Supplied material: Begin

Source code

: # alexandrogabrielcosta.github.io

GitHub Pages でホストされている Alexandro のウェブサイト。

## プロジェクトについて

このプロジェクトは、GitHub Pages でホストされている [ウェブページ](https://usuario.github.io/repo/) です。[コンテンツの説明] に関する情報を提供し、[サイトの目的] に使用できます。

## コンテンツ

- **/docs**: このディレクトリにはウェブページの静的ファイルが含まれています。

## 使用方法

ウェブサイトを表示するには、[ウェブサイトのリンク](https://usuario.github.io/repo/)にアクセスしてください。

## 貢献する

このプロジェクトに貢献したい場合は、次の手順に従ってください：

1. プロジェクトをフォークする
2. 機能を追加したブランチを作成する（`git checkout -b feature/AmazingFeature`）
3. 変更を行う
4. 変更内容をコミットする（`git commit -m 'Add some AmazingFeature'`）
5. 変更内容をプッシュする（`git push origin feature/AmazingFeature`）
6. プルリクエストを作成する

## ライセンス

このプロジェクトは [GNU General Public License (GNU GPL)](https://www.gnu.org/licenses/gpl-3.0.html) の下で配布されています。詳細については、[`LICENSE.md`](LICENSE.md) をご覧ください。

Supplied material: End

## Directions
Return the material in full, exactly as shown.

## Result below
Source code

: # alexandrogabrielcosta.github.io

GitHub Pages でホストされている Alexandro のウェブサイト。

## プロジェクトについて

このプロジェクトは、GitHub Pages でホストされている [ウェブページ](https://usuario.github.io/repo/) です。[コンテンツの説明] に関する情報を提供し、[サイトの目的] に使用できます。

## コンテンツ

- **/docs**: このディレクトリにはウェブページの静的ファイルが含まれています。

## 使用方法

ウェブサイトを表示するには、[ウェブサイトのリンク](https://usuario.github.io/repo/)にアクセスしてください。

## 貢献する

このプロジェクトに貢献したい場合は、次の手順に従ってください：

1. プロジェクトをフォークする
2. 機能を追加したブランチを作成する（`git checkout -b feature/AmazingFeature`）
3. 変更を行う
4. 変更内容をコミットする（`git commit -m 'Add some AmazingFeature'`）
5. 変更内容をプッシュする（`git push origin feature/AmazingFeature`）
6. プルリクエストを作成する

## ライセンス

このプロジェクトは [GNU General Public License (GNU GPL)](https://www.gnu.org/licenses/gpl-3.0.html) の下で配布されています。詳細については、[`LICENSE.md`](LICENSE.md) をご覧ください。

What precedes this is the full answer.